** RECORD EXCERPTS follows **

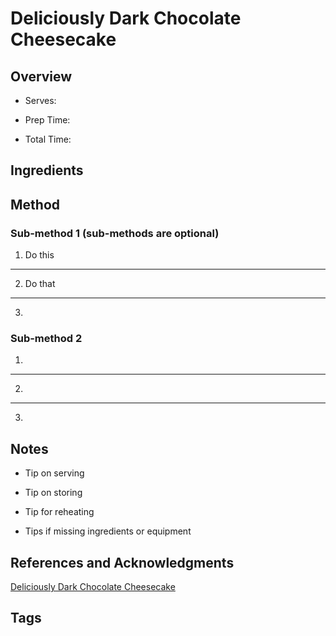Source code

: # Deliciously Dark Chocolate Cheesecake

## Overview

- Serves:

- Prep Time:

- Total Time:

## Ingredients



## Method

### Sub-method 1 (sub-methods are optional)

1. Do this
---
2. Do that
---
3.

### Sub-method 2

1.
---
2.
---
3.

## Notes

- Tip on serving

- Tip on storing

- Tip for reheating

- Tips if missing ingredients or equipment

## References and Acknowledgments

[Deliciously Dark Chocolate Cheesecake](http://www.justapinch.com/recipes/deliciously-dark-chocolate-cheesecake.html?utm_source=pinterest&utm_medium=social&utm_campaign=share)

## Tags


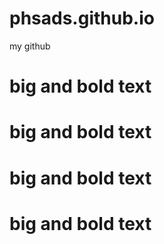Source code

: # phsads.github.io
my github
# big and bold text
# big and bold text
# big and bold text
# big and bold text
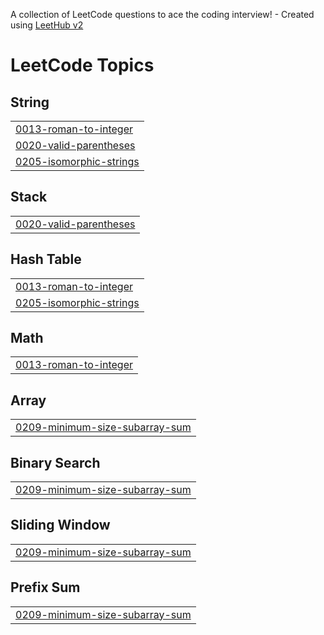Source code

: A collection of LeetCode questions to ace the coding interview! - Created using [LeetHub v2](https://github.com/arunbhardwaj/LeetHub-2.0)
<!---LeetCode Topics Start-->
# LeetCode Topics
## String
|  |
| ------- |
| [0013-roman-to-integer](https://github.com/karanpatil5675/Leetcode/tree/master/0013-roman-to-integer) |
| [0020-valid-parentheses](https://github.com/karanpatil5675/Leetcode/tree/master/0020-valid-parentheses) |
| [0205-isomorphic-strings](https://github.com/karanpatil5675/Leetcode/tree/master/0205-isomorphic-strings) |
## Stack
|  |
| ------- |
| [0020-valid-parentheses](https://github.com/karanpatil5675/Leetcode/tree/master/0020-valid-parentheses) |
## Hash Table
|  |
| ------- |
| [0013-roman-to-integer](https://github.com/karanpatil5675/Leetcode/tree/master/0013-roman-to-integer) |
| [0205-isomorphic-strings](https://github.com/karanpatil5675/Leetcode/tree/master/0205-isomorphic-strings) |
## Math
|  |
| ------- |
| [0013-roman-to-integer](https://github.com/karanpatil5675/Leetcode/tree/master/0013-roman-to-integer) |
## Array
|  |
| ------- |
| [0209-minimum-size-subarray-sum](https://github.com/karanpatil5675/Leetcode/tree/master/0209-minimum-size-subarray-sum) |
## Binary Search
|  |
| ------- |
| [0209-minimum-size-subarray-sum](https://github.com/karanpatil5675/Leetcode/tree/master/0209-minimum-size-subarray-sum) |
## Sliding Window
|  |
| ------- |
| [0209-minimum-size-subarray-sum](https://github.com/karanpatil5675/Leetcode/tree/master/0209-minimum-size-subarray-sum) |
## Prefix Sum
|  |
| ------- |
| [0209-minimum-size-subarray-sum](https://github.com/karanpatil5675/Leetcode/tree/master/0209-minimum-size-subarray-sum) |
<!---LeetCode Topics End-->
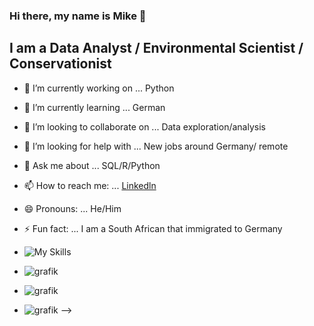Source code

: 
### Hi there, my name is Mike 👋
## I am a Data Analyst / Environmental Scientist / Conservationist

- 🔭 I’m currently working on ... Python
- 🌱 I’m currently learning ... German 
- 👯 I’m looking to collaborate on ... Data exploration/analysis
- 🤔 I’m looking for help with ... New jobs around Germany/ remote
- 💬 Ask me about ... SQL/R/Python
- 📫 How to reach me: ... [Linkedln](https://www.linkedin.com/in/mike-bester-0884a8187/)
- 😄 Pronouns: ... He/Him
- ⚡ Fun fact: ... I am a South African that immigrated to Germany
- ![My Skills](https://skillicons.dev/icons?i=py,git,github,discord,bootstrap,arduino)

- ![grafik](https://github.com/WhiteShark911/WhiteShark911/assets/121133689/dbdde3f8-b03e-4487-a584-7649a363092c)
- ![grafik](https://github.com/WhiteShark911/WhiteShark911/assets/121133689/5f41d67d-c78a-4947-adc5-5de71cad73d7)
- ![grafik](https://github.com/WhiteShark911/WhiteShark911/assets/121133689/972a69e4-2c1f-40eb-a7c1-dbf59a94e82a)
-->
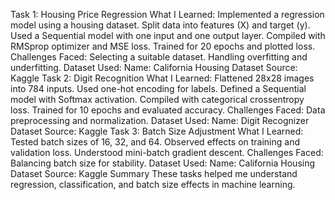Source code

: Task 1: Housing Price Regression
What I Learned:
Implemented a regression model using a housing dataset.
Split data into features (X) and target (y).
Used a Sequential model with one input and one output layer.
Compiled with RMSprop optimizer and MSE loss.
Trained for 20 epochs and plotted loss.
Challenges Faced:
Selecting a suitable dataset.
Handling overfitting and underfitting.
Dataset Used:
Name: California Housing Dataset
Source: Kaggle
Task 2: Digit Recognition
What I Learned:
Flattened 28x28 images into 784 inputs.
Used one-hot encoding for labels.
Defined a Sequential model with Softmax activation.
Compiled with categorical crossentropy loss.
Trained for 10 epochs and evaluated accuracy.
Challenges Faced:
Data preprocessing and normalization.
Dataset Used:
Name: Digit Recognizer Dataset
Source: Kaggle
Task 3: Batch Size Adjustment
What I Learned:
Tested batch sizes of 16, 32, and 64.
Observed effects on training and validation loss.
Understood mini-batch gradient descent.
Challenges Faced:
Balancing batch size for stability.
Dataset Used:
Name: California Housing Dataset
Source: Kaggle
Summary
These tasks helped me understand regression, classification, and batch size effects in machine learning.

** End of RECORD EXCERPTS **

PROBLEM DESCRIPTION:
Pictures stay out; copy every entry above exactly.

WRITTEN REPLY:
Source code

: # Deliciously Dark Chocolate Cheesecake

## Overview

- Serves:

- Prep Time:

- Total Time:

## Ingredients



## Method

### Sub-method 1 (sub-methods are optional)

1. Do this
---
2. Do that
---
3.

### Sub-method 2

1.
---
2.
---
3.

## Notes

- Tip on serving

- Tip on storing

- Tip for reheating

- Tips if missing ingredients or equipment

## References and Acknowledgments

[Deliciously Dark Chocolate Cheesecake](http://www.justapinch.com/recipes/deliciously-dark-chocolate-cheesecake.html?utm_source=pinterest&utm_medium=social&utm_campaign=share)

## Tags


Source code

: # phsads.github.io
my github
# big and bold text
# big and bold text
# big and bold text
# big and bold text
Source code

: A collection of LeetCode questions to ace the coding interview! - Created using [LeetHub v2](https://github.com/arunbhardwaj/LeetHub-2.0)
<!---LeetCode Topics Start-->
# LeetCode Topics
## String
|  |
| ------- |
| [0013-roman-to-integer](https://github.com/karanpatil5675/Leetcode/tree/master/0013-roman-to-integer) |
| [0020-valid-parentheses](https://github.com/karanpatil5675/Leetcode/tree/master/0020-valid-parentheses) |
| [0205-isomorphic-strings](https://github.com/karanpatil5675/Leetcode/tree/master/0205-isomorphic-strings) |
## Stack
|  |
| ------- |
| [0020-valid-parentheses](https://github.com/karanpatil5675/Leetcode/tree/master/0020-valid-parentheses) |
## Hash Table
|  |
| ------- |
| [0013-roman-to-integer](https://github.com/karanpatil5675/Leetcode/tree/master/0013-roman-to-integer) |
| [0205-isomorphic-strings](https://github.com/karanpatil5675/Leetcode/tree/master/0205-isomorphic-strings) |
## Math
|  |
| ------- |
| [0013-roman-to-integer](https://github.com/karanpatil5675/Leetcode/tree/master/0013-roman-to-integer) |
## Array
|  |
| ------- |
| [0209-minimum-size-subarray-sum](https://github.com/karanpatil5675/Leetcode/tree/master/0209-minimum-size-subarray-sum) |
## Binary Search
|  |
| ------- |
| [0209-minimum-size-subarray-sum](https://github.com/karanpatil5675/Leetcode/tree/master/0209-minimum-size-subarray-sum) |
## Sliding Window
|  |
| ------- |
| [0209-minimum-size-subarray-sum](https://github.com/karanpatil5675/Leetcode/tree/master/0209-minimum-size-subarray-sum) |
## Prefix Sum
|  |
| ------- |
| [0209-minimum-size-subarray-sum](https://github.com/karanpatil5675/Leetcode/tree/master/0209-minimum-size-subarray-sum) |
<!---LeetCode Topics End-->
Source code

: 
### Hi there, my name is Mike 👋
## I am a Data Analyst / Environmental Scientist / Conservationist

- 🔭 I’m currently working on ... Python
- 🌱 I’m currently learning ... German 
- 👯 I’m looking to collaborate on ... Data exploration/analysis
- 🤔 I’m looking for help with ... New jobs around Germany/ remote
- 💬 Ask me about ... SQL/R/Python
- 📫 How to reach me: ... [Linkedln](https://www.linkedin.com/in/mike-bester-0884a8187/)
- 😄 Pronouns: ... He/Him
- ⚡ Fun fact: ... I am a South African that immigrated to Germany
- ![My Skills](https://skillicons.dev/icons?i=py,git,github,discord,bootstrap,arduino)

- ![grafik](https://github.com/WhiteShark911/WhiteShark911/assets/121133689/dbdde3f8-b03e-4487-a584-7649a363092c)
- ![grafik](https://github.com/WhiteShark911/WhiteShark911/assets/121133689/5f41d67d-c78a-4947-adc5-5de71cad73d7)
- ![grafik](https://github.com/WhiteShark911/WhiteShark911/assets/121133689/972a69e4-2c1f-40eb-a7c1-dbf59a94e82a)
-->
Source code

: Task 1: Housing Price Regression
What I Learned:
Implemented a regression model using a housing dataset.
Split data into features (X) and target (y).
Used a Sequential model with one input and one output layer.
Compiled with RMSprop optimizer and MSE loss.
Trained for 20 epochs and plotted loss.
Challenges Faced:
Selecting a suitable dataset.
Handling overfitting and underfitting.
Dataset Used:
Name: California Housing Dataset
Source: Kaggle
Task 2: Digit Recognition
What I Learned:
Flattened 28x28 images into 784 inputs.
Used one-hot encoding for labels.
Defined a Sequential model with Softmax activation.
Compiled with categorical crossentropy loss.
Trained for 10 epochs and evaluated accuracy.
Challenges Faced:
Data preprocessing and normalization.
Dataset Used:
Name: Digit Recognizer Dataset
Source: Kaggle
Task 3: Batch Size Adjustment
What I Learned:
Tested batch sizes of 16, 32, and 64.
Observed effects on training and validation loss.
Understood mini-batch gradient descent.
Challenges Faced:
Balancing batch size for stability.
Dataset Used:
Name: California Housing Dataset
Source: Kaggle
Summary
These tasks helped me understand regression, classification, and batch size effects in machine learning.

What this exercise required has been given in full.